*Exercise directions:*
Your answer should consist of the lines in the data below that contain "users".

*Data to examine:*

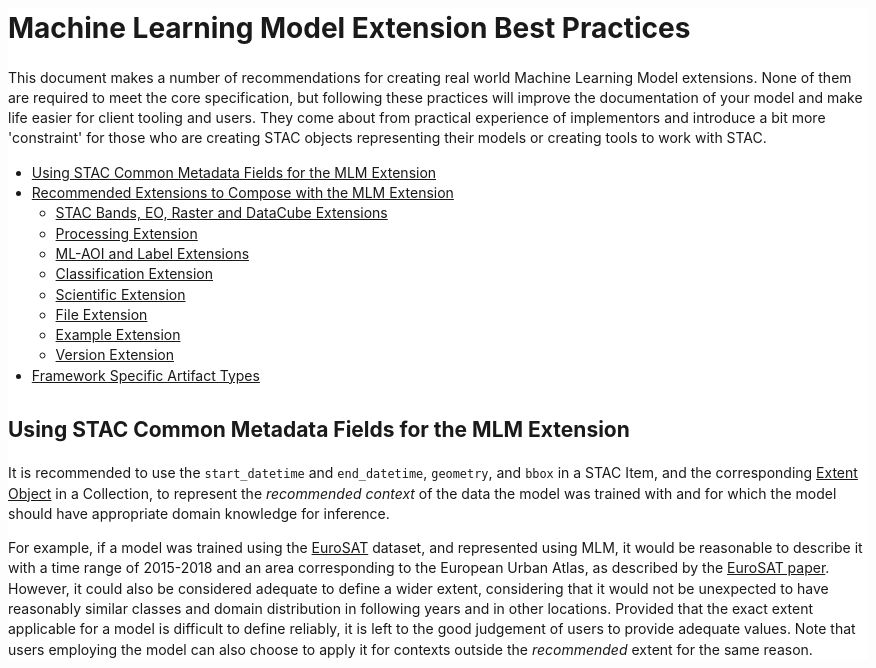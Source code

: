 # Machine Learning Model Extension Best Practices

This document makes a number of recommendations for creating real world Machine Learning Model extensions.
None of them are required to meet the core specification, but following these practices will improve the documentation
of your model and make life easier for client tooling and users. They come about from practical experience of
implementors and introduce a bit more 'constraint' for those who are creating STAC objects representing their
models or creating tools to work with STAC.

- [Using STAC Common Metadata Fields for the MLM Extension](#using-stac-common-metadata-fields-for-the-mlm-extension)
- [Recommended Extensions to Compose with the MLM Extension](#recommended-extensions-to-compose-with-the-mlm-extension)
  - [STAC Bands, EO, Raster and DataCube Extensions](#stac-bands-eo-raster-and-datacube-extensions)
  - [Processing Extension](#processing-extension)
  - [ML-AOI and Label Extensions](#ml-aoi-and-label-extensions)
  - [Classification Extension](#classification-extension)
  - [Scientific Extension](#scientific-extension)
  - [File Extension](#file-extension)
  - [Example Extension](#example-extension)
  - [Version Extension](#version-extension)
- [Framework Specific Artifact Types](#framework-specific-artifact-types)

## Using STAC Common Metadata Fields for the MLM Extension

It is recommended to use the `start_datetime` and `end_datetime`, `geometry`, and `bbox` in a STAC Item,
and the corresponding
[Extent Object](https://github.com/radiantearth/stac-spec/blob/master/collection-spec/collection-spec.md#extent-object)
in a Collection, to represent the *recommended context* of the data the model was trained with and for which the model
should have appropriate domain knowledge for inference.

For example, if a model was trained using the [EuroSAT][EuroSAT-github] dataset, and represented using MLM, it would
be reasonable to describe it with a time range of 2015-2018 and an area corresponding to the European Urban Atlas, as
described by the [EuroSAT paper][EuroSAT-paper]. However, it could also be considered adequate to define a wider extent,
considering that it would not be unexpected to have reasonably similar classes and domain distribution in following
years and in other locations. Provided that the exact extent applicable for a model is difficult to define reliably,
it is left to the good judgement of users to provide adequate values. Note that users employing the model can also
choose to apply it for contexts outside the *recommended* extent for the same reason.


[EuroSAT-github]: https://github.com/phelber/EuroSAT
[EuroSAT-paper]: https://www.researchgate.net/publication/319463676
[stac-ext-sci]: https://github.com/stac-extensions/scientific
[stac-ext-version]: https://github.com/stac-extensions/version
[exported-program]: https://pytorch.org/docs/main/export.html#serialization
[pytorch-aot-inductor]: https://pytorch.org/docs/main/torch.compiler_aot_inductor.html
[pytorch-export]: https://pytorch.org/docs/main/export.html
[pytorch-frameworks]: https://pytorch.org/docs/main/export.html#existing-frameworks
[pytorch-jit-script]: https://pytorch.org/docs/stable/jit.html
[pytorch-save]: https://pytorch.org/tutorials/beginner/saving_loading_models.html
[keras-save-weights]: https://keras.io/api/models/model_saving_apis/weights_saving_and_loading/#save_weights-method
[tf-saved-model]: https://keras.io/api/models/model_saving_apis/export/
[tf-keras-recommended]: https://www.tensorflow.org/guide/saved_model#creating_a_savedmodel_from_keras
[keras-methods]: https://keras.io/2.16/api/models/model_saving_apis/
[keras-model]: https://keras.io/api/models/model_saving_apis/model_saving_and_loading/
[hf-st]: https://github.com/huggingface/safetensors
[hf-st-support]: https://huggingface.co/docs/safetensors/index#featured-projects
[hf-st-torch]: https://huggingface.co/docs/safetensors/api/torch#safetensors.torch.save_file
[mlm-framework]: README.md#item-properties-and-collection-fields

*Written answer:*
of your model and make life easier for client tooling and users. They come about from practical experience of
it is left to the good judgement of users to provide adequate values. Note that users employing the model can also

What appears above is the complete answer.